First it was parents installing GPSs to keep tabs on their teenagers' driving habits -- and plenty of people, especially teens, were indignant. Now it seems police in numerous jurisdictions have been using that technology to help them do their jobs as well. Recently, crafty crime fighters in Fairfax County and Alexandria put a GPS device on a suspected molester's van and tracked his movements, which eventually led to his arrest.
When I starting reading Ben Hubbard's Washington Post article
about the use of this tactic by law enforcement, it immediately raised my hackles. But then, as I read on I saw beyond what's on the surface. Not surprisingly, the police aren't too forthcoming about some of the specifics of using GPS to get criminals, but I do have to agree that in some ways it's like having a cop tailing a suspect. Only it's even more accurate and doesn't call for the manpower that following a suspect requires. That in turn saves taxpayer money.

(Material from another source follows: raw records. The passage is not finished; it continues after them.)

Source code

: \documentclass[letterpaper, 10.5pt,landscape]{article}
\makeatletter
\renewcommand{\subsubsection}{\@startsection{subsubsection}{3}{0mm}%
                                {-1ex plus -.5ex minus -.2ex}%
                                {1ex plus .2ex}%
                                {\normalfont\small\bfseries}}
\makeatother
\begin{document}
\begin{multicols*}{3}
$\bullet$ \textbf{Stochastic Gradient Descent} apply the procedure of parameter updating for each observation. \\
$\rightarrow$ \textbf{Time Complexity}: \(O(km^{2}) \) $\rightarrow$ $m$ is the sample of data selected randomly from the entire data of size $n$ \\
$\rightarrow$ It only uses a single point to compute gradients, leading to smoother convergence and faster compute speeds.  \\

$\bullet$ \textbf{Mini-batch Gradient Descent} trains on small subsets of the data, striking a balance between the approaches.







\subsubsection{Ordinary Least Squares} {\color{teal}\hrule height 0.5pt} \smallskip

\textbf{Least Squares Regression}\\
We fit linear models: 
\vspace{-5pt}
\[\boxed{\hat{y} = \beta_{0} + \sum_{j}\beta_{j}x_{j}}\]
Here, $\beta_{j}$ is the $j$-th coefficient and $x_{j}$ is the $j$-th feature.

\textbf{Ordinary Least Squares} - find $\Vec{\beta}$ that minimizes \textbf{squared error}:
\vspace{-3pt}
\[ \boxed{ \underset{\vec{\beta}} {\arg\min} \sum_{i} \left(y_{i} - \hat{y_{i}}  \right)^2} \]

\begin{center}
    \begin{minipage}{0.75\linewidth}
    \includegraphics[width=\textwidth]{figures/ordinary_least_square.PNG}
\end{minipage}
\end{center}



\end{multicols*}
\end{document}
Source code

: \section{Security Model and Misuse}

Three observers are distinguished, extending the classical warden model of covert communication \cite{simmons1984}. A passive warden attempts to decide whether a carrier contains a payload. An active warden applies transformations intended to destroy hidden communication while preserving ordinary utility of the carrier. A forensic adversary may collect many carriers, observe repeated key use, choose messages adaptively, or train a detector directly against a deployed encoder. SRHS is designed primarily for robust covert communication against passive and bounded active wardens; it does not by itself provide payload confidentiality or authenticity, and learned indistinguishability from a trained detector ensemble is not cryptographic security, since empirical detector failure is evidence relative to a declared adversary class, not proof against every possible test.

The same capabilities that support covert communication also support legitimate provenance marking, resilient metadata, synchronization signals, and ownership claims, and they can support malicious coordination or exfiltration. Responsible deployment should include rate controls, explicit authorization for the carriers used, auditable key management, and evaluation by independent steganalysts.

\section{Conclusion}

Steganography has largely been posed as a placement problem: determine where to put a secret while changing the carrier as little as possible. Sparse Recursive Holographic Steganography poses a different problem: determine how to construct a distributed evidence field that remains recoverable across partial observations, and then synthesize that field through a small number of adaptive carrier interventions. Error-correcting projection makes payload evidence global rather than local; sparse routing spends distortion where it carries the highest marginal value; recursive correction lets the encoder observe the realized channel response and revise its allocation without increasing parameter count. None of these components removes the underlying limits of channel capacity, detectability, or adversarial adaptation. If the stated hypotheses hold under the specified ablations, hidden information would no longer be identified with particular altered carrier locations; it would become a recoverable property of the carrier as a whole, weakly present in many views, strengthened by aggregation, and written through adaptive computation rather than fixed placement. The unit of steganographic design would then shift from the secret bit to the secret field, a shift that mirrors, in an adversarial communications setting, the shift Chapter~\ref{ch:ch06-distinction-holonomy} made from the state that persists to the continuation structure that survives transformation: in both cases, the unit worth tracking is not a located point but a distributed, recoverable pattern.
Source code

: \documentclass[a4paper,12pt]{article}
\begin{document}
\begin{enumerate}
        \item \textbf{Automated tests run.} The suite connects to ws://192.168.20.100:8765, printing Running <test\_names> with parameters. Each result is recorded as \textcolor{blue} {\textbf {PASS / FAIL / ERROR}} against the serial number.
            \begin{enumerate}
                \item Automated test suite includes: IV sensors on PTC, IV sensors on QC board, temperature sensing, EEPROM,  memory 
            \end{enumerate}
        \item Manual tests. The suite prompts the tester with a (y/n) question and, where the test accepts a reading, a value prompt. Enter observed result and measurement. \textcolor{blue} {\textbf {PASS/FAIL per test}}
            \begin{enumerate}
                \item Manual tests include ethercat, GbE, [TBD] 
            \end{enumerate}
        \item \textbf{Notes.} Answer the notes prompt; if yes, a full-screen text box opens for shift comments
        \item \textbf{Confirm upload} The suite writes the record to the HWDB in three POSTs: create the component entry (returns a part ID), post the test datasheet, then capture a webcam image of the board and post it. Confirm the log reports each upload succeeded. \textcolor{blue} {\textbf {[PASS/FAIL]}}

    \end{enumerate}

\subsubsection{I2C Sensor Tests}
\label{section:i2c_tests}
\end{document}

I think that, like it or not, American residents are going to have to accept that we're pretty much under constant surveillance. Security cameras not only at banks and retail stores, hotels, office buildings, elevators, parking garages, schools, gas stations, convenience stores and street intersections and toll booths are now commonplace and can easily be called upon if needed in an investigation. While those cameras have their focus on an entire swath of our population, they can nevertheless be used to pinpoint just one individual if need be. GPS on one person's car seems so much more invasive, but is it really?